A COUNTRY LIKE YOU
Rights sold to Romania and Spain
2015 Prix Goncourt finalist
Born in Cairo in 1948, the author has seen a whole world fall apart. Not only the Jews leaving Egypt when Gamal Abdel Nasser came to power in 1956, not only the rise of the Muslim brotherhood and an increasingly Islamised Egypt (which sadly reminds us of today’s world), not only the decadence of the last pharaoh, the likeable, ever fatter despot King Farouk who was adored by his people but unable to assert his authority; but most significantly the fall of the old world, the one descended from the rites and superstitions, the magic and curses of ancient Egypt, where the characters of this epic novel seem to come from. What a saga, from 1925 to the present day! What an adventure, from filthy backstreets to political conflict against a backdrop of world war!
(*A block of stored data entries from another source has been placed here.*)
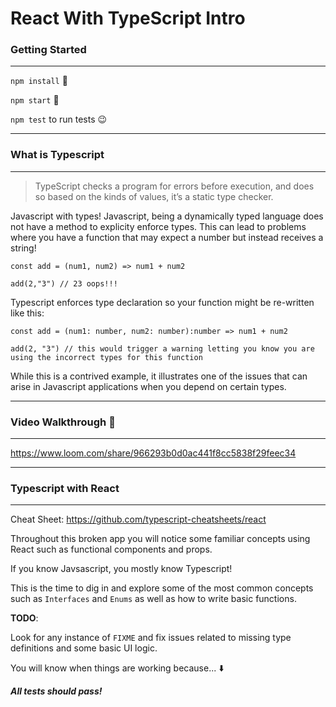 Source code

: # React With TypeScript Intro

### Getting Started

---

`npm install` 🏁

`npm start` 🚀

`npm test` to run tests 😉

---

### What is Typescript

---

> TypeScript checks a program for errors before execution, and does so based on the kinds of values, it’s a static type checker.

Javascript with types! Javascript, being a dynamically typed language does not have a method to explicity enforce types. This can lead to problems where you have a function that may expect a number but instead receives a string!

```
const add = (num1, num2) => num1 + num2

add(2,"3") // 23 oops!!!
```

Typescript enforces type declaration so your function might be re-written like this:

```
const add = (num1: number, num2: number):number => num1 + num2

add(2, "3") // this would trigger a warning letting you know you are using the incorrect types for this function
```

While this is a contrived example, it illustrates one of the issues that can arise in Javascript applications when you depend on certain types.

---

### Video Walkthrough 📼

---

https://www.loom.com/share/966293b0d0ac441f8cc5838f29feec34

---

### Typescript with React

---

Cheat Sheet: https://github.com/typescript-cheatsheets/react

Throughout this broken app you will notice some familiar concepts using React such as functional components and props.

If you know Javsascript, you mostly know Typescript!

This is the time to dig in and explore some of the most common concepts such as `Interfaces` and `Enums` as well as how to write basic functions.

**TODO**:

Look for any instance of `FIXME` and fix issues related to missing type definitions and some basic UI logic.

You will know when things are working because... ⬇️

**_All tests should pass!_**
Here in the Jewish ghetto, Zohar is born to a beautiful young mother and a blind father, and this child of the ghetto will become almost a prince. His foster sister Masreya, a pure Egyptian with a dancer’s body and beguiling ways, takes him to the gates of power. Here too we find the beggars and the proud, the street swindlers and the gossip-mongers, the poor and the affluent, the whole population of a shouting, rebelling, suffering and hoping Egypt in a colourful saga illuminated by a millennial sun.
The ethno-psychiatrist, disciple of Georges Devereux, professor of psychology and sometime diplomat Tobie Nathan is also an essayist and novelist. Amongst other works, he has published La Nouvelle Interprétation des rêves (Odile Jacob, 2011) and Ethno-roman (Grasset), winner of the 2012 Prix Femina for an essay.